- _THE INPUT_
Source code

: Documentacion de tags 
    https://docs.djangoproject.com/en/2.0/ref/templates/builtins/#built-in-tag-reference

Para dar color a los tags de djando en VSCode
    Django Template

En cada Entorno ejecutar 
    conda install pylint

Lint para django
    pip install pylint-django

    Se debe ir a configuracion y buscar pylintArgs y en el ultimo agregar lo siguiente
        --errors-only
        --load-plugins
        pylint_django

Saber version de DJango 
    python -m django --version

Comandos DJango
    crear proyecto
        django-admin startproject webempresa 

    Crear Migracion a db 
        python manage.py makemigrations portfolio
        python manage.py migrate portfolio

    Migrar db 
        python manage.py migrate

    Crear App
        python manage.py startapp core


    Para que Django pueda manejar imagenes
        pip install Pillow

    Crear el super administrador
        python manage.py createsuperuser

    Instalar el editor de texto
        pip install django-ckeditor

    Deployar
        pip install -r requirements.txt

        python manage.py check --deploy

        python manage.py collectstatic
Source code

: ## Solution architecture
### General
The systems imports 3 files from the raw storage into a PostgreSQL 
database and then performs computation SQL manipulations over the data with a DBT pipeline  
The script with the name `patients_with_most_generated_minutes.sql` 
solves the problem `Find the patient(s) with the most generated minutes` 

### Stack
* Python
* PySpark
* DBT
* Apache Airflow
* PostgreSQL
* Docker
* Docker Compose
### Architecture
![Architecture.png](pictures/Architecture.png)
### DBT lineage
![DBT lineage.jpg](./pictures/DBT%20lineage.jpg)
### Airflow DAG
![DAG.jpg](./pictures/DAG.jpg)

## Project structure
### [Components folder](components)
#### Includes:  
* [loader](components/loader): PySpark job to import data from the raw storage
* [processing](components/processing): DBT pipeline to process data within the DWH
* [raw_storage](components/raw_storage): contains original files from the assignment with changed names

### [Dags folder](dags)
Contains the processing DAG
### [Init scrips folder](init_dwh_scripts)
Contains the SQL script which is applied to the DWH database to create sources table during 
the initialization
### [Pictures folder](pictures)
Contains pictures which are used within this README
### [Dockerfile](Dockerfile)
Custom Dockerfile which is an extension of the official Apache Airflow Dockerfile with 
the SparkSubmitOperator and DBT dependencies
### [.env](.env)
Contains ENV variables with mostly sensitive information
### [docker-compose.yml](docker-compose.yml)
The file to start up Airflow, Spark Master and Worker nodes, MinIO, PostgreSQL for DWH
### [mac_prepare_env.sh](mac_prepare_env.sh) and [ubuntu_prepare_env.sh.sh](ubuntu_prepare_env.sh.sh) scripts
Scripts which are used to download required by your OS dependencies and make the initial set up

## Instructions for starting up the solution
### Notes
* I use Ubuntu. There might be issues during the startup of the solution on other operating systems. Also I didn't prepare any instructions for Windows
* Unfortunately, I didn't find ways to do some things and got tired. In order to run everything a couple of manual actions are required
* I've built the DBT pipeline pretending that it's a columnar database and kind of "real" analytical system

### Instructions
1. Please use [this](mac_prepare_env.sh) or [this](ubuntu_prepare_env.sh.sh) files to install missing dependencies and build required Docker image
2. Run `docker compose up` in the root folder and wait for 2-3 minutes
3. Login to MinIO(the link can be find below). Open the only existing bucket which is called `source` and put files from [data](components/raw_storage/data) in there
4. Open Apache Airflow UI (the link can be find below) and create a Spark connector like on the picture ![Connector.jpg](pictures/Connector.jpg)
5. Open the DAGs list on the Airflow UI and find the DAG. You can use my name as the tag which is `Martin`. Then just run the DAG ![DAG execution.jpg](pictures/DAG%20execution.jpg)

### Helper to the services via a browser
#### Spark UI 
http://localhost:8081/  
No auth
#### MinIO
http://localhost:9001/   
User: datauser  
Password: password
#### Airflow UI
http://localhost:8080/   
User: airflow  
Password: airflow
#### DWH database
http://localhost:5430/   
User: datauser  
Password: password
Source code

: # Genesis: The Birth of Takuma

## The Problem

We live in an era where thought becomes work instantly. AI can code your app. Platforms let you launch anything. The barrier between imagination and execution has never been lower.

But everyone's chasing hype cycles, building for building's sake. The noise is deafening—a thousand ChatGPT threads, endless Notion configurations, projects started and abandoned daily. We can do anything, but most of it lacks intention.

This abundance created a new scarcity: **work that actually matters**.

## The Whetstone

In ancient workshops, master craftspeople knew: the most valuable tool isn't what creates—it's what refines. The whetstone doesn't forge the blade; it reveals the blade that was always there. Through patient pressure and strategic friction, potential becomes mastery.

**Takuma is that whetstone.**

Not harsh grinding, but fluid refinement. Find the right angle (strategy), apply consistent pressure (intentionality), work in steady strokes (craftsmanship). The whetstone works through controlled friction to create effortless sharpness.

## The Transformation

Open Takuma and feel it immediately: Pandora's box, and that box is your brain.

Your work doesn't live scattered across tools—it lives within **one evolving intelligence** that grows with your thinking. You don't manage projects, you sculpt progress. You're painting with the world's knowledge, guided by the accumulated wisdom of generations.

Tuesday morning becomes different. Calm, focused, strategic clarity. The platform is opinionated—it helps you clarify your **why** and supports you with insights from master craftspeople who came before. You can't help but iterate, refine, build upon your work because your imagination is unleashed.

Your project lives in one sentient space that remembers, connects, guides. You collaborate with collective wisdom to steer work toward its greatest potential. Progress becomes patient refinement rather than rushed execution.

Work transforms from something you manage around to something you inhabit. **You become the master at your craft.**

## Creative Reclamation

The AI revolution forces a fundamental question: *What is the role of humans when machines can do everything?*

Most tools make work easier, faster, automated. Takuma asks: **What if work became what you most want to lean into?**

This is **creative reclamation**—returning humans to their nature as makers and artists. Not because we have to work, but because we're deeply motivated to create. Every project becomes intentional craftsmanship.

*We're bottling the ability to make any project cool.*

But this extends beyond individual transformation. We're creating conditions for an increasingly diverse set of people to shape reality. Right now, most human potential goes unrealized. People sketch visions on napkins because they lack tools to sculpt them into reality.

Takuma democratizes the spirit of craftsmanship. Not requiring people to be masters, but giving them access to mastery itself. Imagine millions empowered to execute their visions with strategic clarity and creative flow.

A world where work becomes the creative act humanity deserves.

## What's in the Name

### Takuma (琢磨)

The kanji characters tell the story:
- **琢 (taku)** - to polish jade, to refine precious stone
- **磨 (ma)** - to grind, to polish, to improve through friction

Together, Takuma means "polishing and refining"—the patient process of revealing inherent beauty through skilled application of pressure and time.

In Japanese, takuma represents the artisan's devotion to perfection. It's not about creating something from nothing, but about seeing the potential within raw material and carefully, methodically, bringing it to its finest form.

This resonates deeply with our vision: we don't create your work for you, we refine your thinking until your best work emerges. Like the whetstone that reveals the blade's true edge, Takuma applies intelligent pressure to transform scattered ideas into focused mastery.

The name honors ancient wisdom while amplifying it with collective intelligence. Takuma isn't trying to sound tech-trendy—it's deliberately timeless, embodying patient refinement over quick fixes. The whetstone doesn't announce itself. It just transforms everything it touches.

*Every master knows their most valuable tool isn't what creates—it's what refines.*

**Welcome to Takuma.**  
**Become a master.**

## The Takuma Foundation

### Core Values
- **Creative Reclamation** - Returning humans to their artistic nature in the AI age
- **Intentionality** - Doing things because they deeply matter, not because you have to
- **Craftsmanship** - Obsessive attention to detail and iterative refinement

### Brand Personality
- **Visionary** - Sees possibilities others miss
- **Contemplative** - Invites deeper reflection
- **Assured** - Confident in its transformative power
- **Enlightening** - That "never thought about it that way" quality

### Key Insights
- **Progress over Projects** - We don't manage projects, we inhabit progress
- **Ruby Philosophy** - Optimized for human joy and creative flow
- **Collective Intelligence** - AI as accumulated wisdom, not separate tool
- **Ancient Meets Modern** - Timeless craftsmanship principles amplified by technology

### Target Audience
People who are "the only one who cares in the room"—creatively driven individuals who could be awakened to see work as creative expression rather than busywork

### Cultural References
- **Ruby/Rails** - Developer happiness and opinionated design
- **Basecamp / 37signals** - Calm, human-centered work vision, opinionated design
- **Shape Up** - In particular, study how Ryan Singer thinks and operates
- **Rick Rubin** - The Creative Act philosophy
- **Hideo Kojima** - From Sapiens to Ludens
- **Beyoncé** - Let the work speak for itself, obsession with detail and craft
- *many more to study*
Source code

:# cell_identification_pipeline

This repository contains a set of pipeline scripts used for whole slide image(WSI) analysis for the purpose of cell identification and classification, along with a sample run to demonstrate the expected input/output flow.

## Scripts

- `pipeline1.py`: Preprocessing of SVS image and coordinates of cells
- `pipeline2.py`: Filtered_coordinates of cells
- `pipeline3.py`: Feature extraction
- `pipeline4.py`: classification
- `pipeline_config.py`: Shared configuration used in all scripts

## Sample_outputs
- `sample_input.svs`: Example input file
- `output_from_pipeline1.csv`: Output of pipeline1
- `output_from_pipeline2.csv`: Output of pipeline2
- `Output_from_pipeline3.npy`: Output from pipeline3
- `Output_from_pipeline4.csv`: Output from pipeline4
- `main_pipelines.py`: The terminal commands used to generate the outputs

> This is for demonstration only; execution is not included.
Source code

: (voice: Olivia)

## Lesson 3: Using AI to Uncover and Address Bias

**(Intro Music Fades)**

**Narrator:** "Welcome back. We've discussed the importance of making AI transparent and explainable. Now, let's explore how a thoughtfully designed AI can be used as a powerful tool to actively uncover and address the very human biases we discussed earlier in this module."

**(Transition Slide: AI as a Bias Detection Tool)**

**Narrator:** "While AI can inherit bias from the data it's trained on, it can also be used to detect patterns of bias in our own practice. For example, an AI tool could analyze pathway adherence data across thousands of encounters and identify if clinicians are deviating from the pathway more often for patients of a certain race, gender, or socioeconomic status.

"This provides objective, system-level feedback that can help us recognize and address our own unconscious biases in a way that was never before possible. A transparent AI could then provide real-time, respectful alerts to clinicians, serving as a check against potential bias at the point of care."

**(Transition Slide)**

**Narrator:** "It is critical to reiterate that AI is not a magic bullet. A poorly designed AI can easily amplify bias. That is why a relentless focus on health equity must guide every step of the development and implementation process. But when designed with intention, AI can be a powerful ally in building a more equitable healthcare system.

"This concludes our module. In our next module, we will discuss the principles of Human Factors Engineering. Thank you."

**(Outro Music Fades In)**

- _PROBLEM_
Give an exact copy of the lines above from the line with "for 2-3 minutes" up to and including the line with "We live in an", and leave everything else out.

- _WRITTEN RESPONSE_
2. Run `docker compose up` in the root folder and wait for 2-3 minutes
3. Login to MinIO(the link can be find below). Open the only existing bucket which is called `source` and put files from [data](components/raw_storage/data) in there
4. Open Apache Airflow UI (the link can be find below) and create a Spark connector like on the picture ![Connector.jpg](pictures/Connector.jpg)
5. Open the DAGs list on the Airflow UI and find the DAG. You can use my name as the tag which is `Martin`. Then just run the DAG ![DAG execution.jpg](pictures/DAG%20execution.jpg)

### Helper to the services via a browser
#### Spark UI 
http://localhost:8081/  
No auth
#### MinIO
http://localhost:9001/   
User: datauser  
Password: password
#### Airflow UI
http://localhost:8080/   
User: airflow  
Password: airflow
#### DWH database
http://localhost:5430/   
User: datauser  
Password: password
Source code

: # Genesis: The Birth of Takuma

## The Problem

We live in an era where thought becomes work instantly. AI can code your app. Platforms let you launch anything. The barrier between imagination and execution has never been lower.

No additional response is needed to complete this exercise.